Work item | Taking the listing below, restate word for word each line from the line with "This repositry contains" to the line with "This should open", ends included, and stop there.

Data under study: Begin

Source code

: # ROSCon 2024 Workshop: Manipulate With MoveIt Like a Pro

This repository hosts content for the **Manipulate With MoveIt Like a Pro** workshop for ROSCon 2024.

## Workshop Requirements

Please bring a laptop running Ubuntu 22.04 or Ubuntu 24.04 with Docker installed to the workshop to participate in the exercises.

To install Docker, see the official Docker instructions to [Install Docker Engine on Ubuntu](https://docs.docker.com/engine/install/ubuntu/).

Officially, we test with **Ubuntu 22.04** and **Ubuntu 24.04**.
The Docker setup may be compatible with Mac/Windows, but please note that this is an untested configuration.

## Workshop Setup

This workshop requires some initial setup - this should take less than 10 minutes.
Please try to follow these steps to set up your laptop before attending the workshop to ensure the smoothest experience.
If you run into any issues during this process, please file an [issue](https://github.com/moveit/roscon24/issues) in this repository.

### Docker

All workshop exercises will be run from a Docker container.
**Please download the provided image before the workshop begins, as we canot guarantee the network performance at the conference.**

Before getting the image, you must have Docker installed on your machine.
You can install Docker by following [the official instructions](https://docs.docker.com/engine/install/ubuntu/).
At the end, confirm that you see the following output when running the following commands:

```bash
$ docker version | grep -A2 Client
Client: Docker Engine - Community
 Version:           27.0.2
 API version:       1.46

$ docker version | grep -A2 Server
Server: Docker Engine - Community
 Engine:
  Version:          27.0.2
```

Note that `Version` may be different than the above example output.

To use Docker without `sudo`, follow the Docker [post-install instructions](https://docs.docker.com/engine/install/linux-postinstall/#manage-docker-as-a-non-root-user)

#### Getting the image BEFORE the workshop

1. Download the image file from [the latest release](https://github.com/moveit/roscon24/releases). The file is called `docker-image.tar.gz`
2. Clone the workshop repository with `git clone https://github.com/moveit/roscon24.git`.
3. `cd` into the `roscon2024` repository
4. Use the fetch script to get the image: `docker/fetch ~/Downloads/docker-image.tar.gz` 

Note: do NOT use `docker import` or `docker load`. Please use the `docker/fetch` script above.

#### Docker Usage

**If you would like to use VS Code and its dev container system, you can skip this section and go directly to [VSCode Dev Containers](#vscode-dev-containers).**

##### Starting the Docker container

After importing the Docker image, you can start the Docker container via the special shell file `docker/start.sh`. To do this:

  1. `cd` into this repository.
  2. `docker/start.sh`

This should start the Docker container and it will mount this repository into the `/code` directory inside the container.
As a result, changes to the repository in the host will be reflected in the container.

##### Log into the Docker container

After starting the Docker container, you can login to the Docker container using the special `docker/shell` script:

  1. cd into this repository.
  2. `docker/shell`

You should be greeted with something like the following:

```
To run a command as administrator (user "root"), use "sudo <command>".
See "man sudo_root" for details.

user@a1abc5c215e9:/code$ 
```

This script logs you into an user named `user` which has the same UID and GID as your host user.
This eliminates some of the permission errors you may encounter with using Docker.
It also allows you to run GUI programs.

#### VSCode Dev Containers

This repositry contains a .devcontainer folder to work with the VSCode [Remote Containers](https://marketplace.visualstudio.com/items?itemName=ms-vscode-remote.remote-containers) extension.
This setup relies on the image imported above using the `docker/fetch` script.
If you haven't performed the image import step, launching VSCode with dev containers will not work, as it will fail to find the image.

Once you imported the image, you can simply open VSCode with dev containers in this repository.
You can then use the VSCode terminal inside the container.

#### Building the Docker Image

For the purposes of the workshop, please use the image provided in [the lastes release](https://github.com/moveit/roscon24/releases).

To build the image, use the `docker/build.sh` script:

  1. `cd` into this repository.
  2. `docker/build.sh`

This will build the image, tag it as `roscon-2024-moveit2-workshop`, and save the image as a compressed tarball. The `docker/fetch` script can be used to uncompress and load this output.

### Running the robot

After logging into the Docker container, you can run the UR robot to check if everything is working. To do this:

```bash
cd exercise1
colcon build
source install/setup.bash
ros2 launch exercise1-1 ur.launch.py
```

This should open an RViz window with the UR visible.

Data under study: End
Data under study: Begin

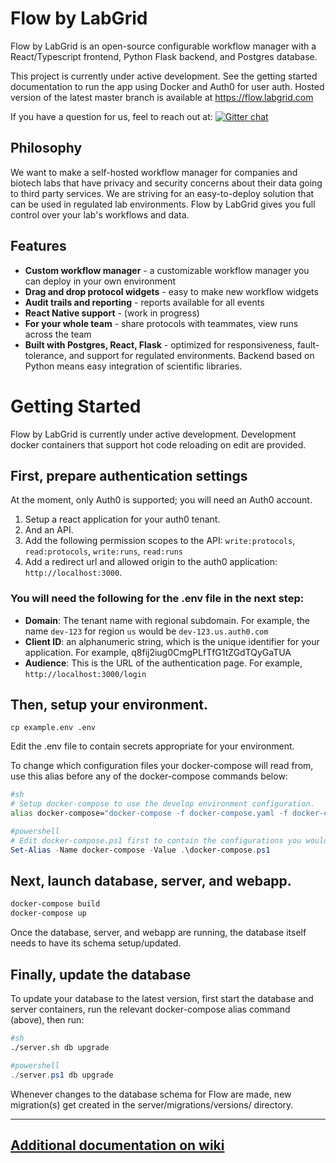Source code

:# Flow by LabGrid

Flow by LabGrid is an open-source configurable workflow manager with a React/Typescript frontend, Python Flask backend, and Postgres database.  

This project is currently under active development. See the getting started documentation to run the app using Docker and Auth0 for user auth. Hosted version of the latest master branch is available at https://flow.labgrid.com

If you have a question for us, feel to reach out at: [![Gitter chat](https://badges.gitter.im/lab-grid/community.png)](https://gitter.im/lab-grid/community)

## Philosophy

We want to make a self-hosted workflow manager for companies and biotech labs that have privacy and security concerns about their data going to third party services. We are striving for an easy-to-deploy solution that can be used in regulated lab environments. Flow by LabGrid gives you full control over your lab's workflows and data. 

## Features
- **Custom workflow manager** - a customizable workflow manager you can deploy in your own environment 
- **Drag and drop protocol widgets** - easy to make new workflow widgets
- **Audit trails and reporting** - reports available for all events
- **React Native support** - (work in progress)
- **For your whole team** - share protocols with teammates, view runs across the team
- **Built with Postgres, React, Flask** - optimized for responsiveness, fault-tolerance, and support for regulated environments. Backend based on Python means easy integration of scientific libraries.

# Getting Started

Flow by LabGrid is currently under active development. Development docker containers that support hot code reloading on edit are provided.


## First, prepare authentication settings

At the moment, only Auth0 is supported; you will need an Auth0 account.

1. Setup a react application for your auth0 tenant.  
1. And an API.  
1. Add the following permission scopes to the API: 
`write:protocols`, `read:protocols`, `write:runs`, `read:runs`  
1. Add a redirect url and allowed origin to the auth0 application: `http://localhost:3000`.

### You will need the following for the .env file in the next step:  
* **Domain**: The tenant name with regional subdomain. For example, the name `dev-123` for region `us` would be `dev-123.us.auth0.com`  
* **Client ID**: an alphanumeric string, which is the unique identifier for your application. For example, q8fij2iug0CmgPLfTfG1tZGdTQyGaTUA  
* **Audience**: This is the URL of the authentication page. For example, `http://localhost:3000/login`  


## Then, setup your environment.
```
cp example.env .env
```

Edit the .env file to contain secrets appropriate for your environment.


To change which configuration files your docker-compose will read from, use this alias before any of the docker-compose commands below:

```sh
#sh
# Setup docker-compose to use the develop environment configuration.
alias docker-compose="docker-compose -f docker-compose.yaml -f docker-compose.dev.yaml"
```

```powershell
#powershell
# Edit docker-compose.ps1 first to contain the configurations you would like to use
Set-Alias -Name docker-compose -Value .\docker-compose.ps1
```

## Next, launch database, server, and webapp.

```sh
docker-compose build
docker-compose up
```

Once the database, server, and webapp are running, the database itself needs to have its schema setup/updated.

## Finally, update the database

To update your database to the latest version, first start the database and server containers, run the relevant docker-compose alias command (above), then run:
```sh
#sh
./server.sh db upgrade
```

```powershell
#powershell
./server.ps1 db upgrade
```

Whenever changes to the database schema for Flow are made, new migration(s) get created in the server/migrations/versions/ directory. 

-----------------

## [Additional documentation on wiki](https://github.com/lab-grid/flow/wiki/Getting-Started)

Data under study: End

Response |
This repositry contains a .devcontainer folder to work with the VSCode [Remote Containers](https://marketplace.visualstudio.com/items?itemName=ms-vscode-remote.remote-containers) extension.
This setup relies on the image imported above using the `docker/fetch` script.
If you haven't performed the image import step, launching VSCode with dev containers will not work, as it will fail to find the image.

Once you imported the image, you can simply open VSCode with dev containers in this repository.
You can then use the VSCode terminal inside the container.

#### Building the Docker Image

For the purposes of the workshop, please use the image provided in [the lastes release](https://github.com/moveit/roscon24/releases).

To build the image, use the `docker/build.sh` script:

  1. `cd` into this repository.
  2. `docker/build.sh`

This will build the image, tag it as `roscon-2024-moveit2-workshop`, and save the image as a compressed tarball. The `docker/fetch` script can be used to uncompress and load this output.

### Running the robot

After logging into the Docker container, you can run the UR robot to check if everything is working. To do this:

```bash
cd exercise1
colcon build
source install/setup.bash
ros2 launch exercise1-1 ur.launch.py
```

This should open an RViz window with the UR visible.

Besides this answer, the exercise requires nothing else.